*** Opening DATASET ***

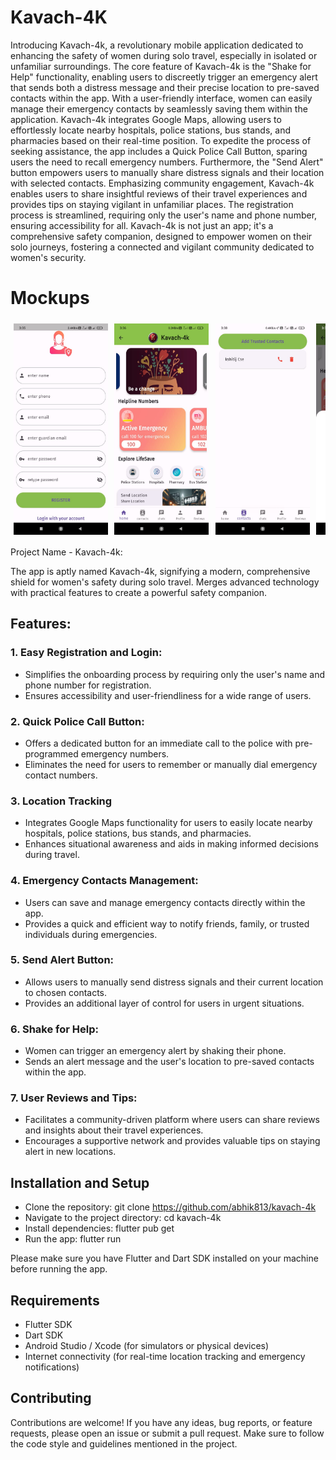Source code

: # Kavach-4K

Introducing Kavach-4k, a revolutionary mobile application dedicated to enhancing the safety of women during solo travel, especially in isolated or unfamiliar surroundings. The core feature of Kavach-4k is the "Shake for Help" functionality, enabling users to discreetly trigger an emergency alert that sends both a distress message and their precise location to pre-saved contacts within the app. With a user-friendly interface, women can easily manage their emergency contacts by seamlessly saving them within the application. Kavach-4k integrates Google Maps, allowing users to effortlessly locate nearby hospitals, police stations, bus stands, and pharmacies based on their real-time position. To expedite the process of seeking assistance, the app includes a Quick Police Call Button, sparing users the need to recall emergency numbers. Furthermore, the "Send Alert" button empowers users to manually share distress signals and their location with selected contacts. Emphasizing community engagement, Kavach-4k enables users to share insightful reviews of their travel experiences and provides tips on staying vigilant in unfamiliar places. The registration process is streamlined, requiring only the user's name and phone number, ensuring accessibility for all. Kavach-4k is not just an app; it's a comprehensive safety companion, designed to empower women on their solo journeys, fostering a connected and vigilant community dedicated to women's security.

<!-- # Screenshots
<div><img src="./assets/image/screenshot.jpg"></div> -->

# Mockups
<div style="display: flex; flex-direction: row; overflow-x: scroll;">
    <img src="./assets/WhatsApp Image 2024-01-17 at 18.52.50_a4126507.jpg" style="width: 30%; margin: 1%;">
    <img src="./assets/WhatsApp Image 2024-01-17 at 18.52.49_161f68a0.jpg" style="width: 30%; margin: 1%;">
    <img src="./assets/WhatsApp Image 2024-01-17 at 18.52.48_f6af7254.jpg" style="width: 30%; margin: 1%;">
    <img src="./assets/WhatsApp Image 2024-01-17 at 18.52.48_f3fe9b1a.jpg" style="width: 30%; margin: 1%;">
    <img src="./assets/WhatsApp Image 2024-01-17 at 18.52.47_38c45708.jpg" style="width: 30%; margin: 1%;">
    <img src="./assets/WhatsApp Image 2024-01-17 at 18.52.50_63870424.jpg" style="width: 30%; margin: 1%;">
</div>


Project Name - Kavach-4k:

The app is aptly named Kavach-4k, signifying a modern, comprehensive shield for women's safety during solo travel.
Merges advanced technology with practical features to create a powerful safety companion.

## Features:

### 1. Easy Registration and Login:
- Simplifies the onboarding process by requiring only the user's name and phone number for registration.
- Ensures accessibility and user-friendliness for a wide range of users.


### 2. Quick Police Call Button:
- Offers a dedicated button for an immediate call to the police with pre-programmed emergency numbers.
- Eliminates the need for users to remember or manually dial emergency contact numbers.


### 3. Location Tracking
- Integrates Google Maps functionality for users to easily locate nearby hospitals, police stations, bus stands, and pharmacies.
- Enhances situational awareness and aids in making informed decisions during travel.


### 4. Emergency Contacts Management:

- Users can save and manage emergency contacts directly within the app.
- Provides a quick and efficient way to notify friends, family, or trusted individuals during emergencies.


### 5. Send Alert Button:
- Allows users to manually send distress signals and their current location to chosen contacts.
- Provides an additional layer of control for users in urgent situations.


### 6. Shake for Help:
- Women can trigger an emergency alert by shaking their phone.
- Sends an alert message and the user's location to pre-saved contacts within the app.


### 7. User Reviews and Tips:
- Facilitates a community-driven platform where users can share reviews and insights about their travel experiences.
- Encourages a supportive network and provides valuable tips on staying alert in new locations.



## Installation and Setup

- Clone the repository:
git clone https://github.com/abhik813/kavach-4k
- Navigate to the project directory:
cd kavach-4k
- Install dependencies:
flutter pub get
- Run the app:
flutter run

Please make sure you have Flutter and Dart SDK installed on your machine before running the app.

## Requirements

- Flutter SDK
- Dart SDK
- Android Studio / Xcode (for simulators or physical devices)
- Internet connectivity (for real-time location tracking and emergency notifications)

## Contributing

Contributions are welcome! If you have any ideas, bug reports, or feature requests, please open an issue or submit a pull request. Make sure to follow the code style and guidelines mentioned in the project.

*** Closing DATASET ***

WHAT TO DO: Word for word, give the entries above again, with no images included.

OUTPUT OF THE EXERCISE:
Source code

: # Kavach-4K

Introducing Kavach-4k, a revolutionary mobile application dedicated to enhancing the safety of women during solo travel, especially in isolated or unfamiliar surroundings. The core feature of Kavach-4k is the "Shake for Help" functionality, enabling users to discreetly trigger an emergency alert that sends both a distress message and their precise location to pre-saved contacts within the app. With a user-friendly interface, women can easily manage their emergency contacts by seamlessly saving them within the application. Kavach-4k integrates Google Maps, allowing users to effortlessly locate nearby hospitals, police stations, bus stands, and pharmacies based on their real-time position. To expedite the process of seeking assistance, the app includes a Quick Police Call Button, sparing users the need to recall emergency numbers. Furthermore, the "Send Alert" button empowers users to manually share distress signals and their location with selected contacts. Emphasizing community engagement, Kavach-4k enables users to share insightful reviews of their travel experiences and provides tips on staying vigilant in unfamiliar places. The registration process is streamlined, requiring only the user's name and phone number, ensuring accessibility for all. Kavach-4k is not just an app; it's a comprehensive safety companion, designed to empower women on their solo journeys, fostering a connected and vigilant community dedicated to women's security.

<!-- # Screenshots
<div><img src="./assets/image/screenshot.jpg"></div> -->

# Mockups
<div style="display: flex; flex-direction: row; overflow-x: scroll;">
    <img src="./assets/WhatsApp Image 2024-01-17 at 18.52.50_a4126507.jpg" style="width: 30%; margin: 1%;">
    <img src="./assets/WhatsApp Image 2024-01-17 at 18.52.49_161f68a0.jpg" style="width: 30%; margin: 1%;">
    <img src="./assets/WhatsApp Image 2024-01-17 at 18.52.48_f6af7254.jpg" style="width: 30%; margin: 1%;">
    <img src="./assets/WhatsApp Image 2024-01-17 at 18.52.48_f3fe9b1a.jpg" style="width: 30%; margin: 1%;">
    <img src="./assets/WhatsApp Image 2024-01-17 at 18.52.47_38c45708.jpg" style="width: 30%; margin: 1%;">
    <img src="./assets/WhatsApp Image 2024-01-17 at 18.52.50_63870424.jpg" style="width: 30%; margin: 1%;">
</div>


Project Name - Kavach-4k:

The app is aptly named Kavach-4k, signifying a modern, comprehensive shield for women's safety during solo travel.
Merges advanced technology with practical features to create a powerful safety companion.

## Features:

### 1. Easy Registration and Login:
- Simplifies the onboarding process by requiring only the user's name and phone number for registration.
- Ensures accessibility and user-friendliness for a wide range of users.


### 2. Quick Police Call Button:
- Offers a dedicated button for an immediate call to the police with pre-programmed emergency numbers.
- Eliminates the need for users to remember or manually dial emergency contact numbers.


### 3. Location Tracking
- Integrates Google Maps functionality for users to easily locate nearby hospitals, police stations, bus stands, and pharmacies.
- Enhances situational awareness and aids in making informed decisions during travel.


### 4. Emergency Contacts Management:

- Users can save and manage emergency contacts directly within the app.
- Provides a quick and efficient way to notify friends, family, or trusted individuals during emergencies.


### 5. Send Alert Button:
- Allows users to manually send distress signals and their current location to chosen contacts.
- Provides an additional layer of control for users in urgent situations.


### 6. Shake for Help:
- Women can trigger an emergency alert by shaking their phone.
- Sends an alert message and the user's location to pre-saved contacts within the app.


### 7. User Reviews and Tips:
- Facilitates a community-driven platform where users can share reviews and insights about their travel experiences.
- Encourages a supportive network and provides valuable tips on staying alert in new locations.



## Installation and Setup

- Clone the repository:
git clone https://github.com/abhik813/kavach-4k
- Navigate to the project directory:
cd kavach-4k
- Install dependencies:
flutter pub get
- Run the app:
flutter run

Please make sure you have Flutter and Dart SDK installed on your machine before running the app.

## Requirements

- Flutter SDK
- Dart SDK
- Android Studio / Xcode (for simulators or physical devices)
- Internet connectivity (for real-time location tracking and emergency notifications)

## Contributing

Contributions are welcome! If you have any ideas, bug reports, or feature requests, please open an issue or submit a pull request. Make sure to follow the code style and guidelines mentioned in the project.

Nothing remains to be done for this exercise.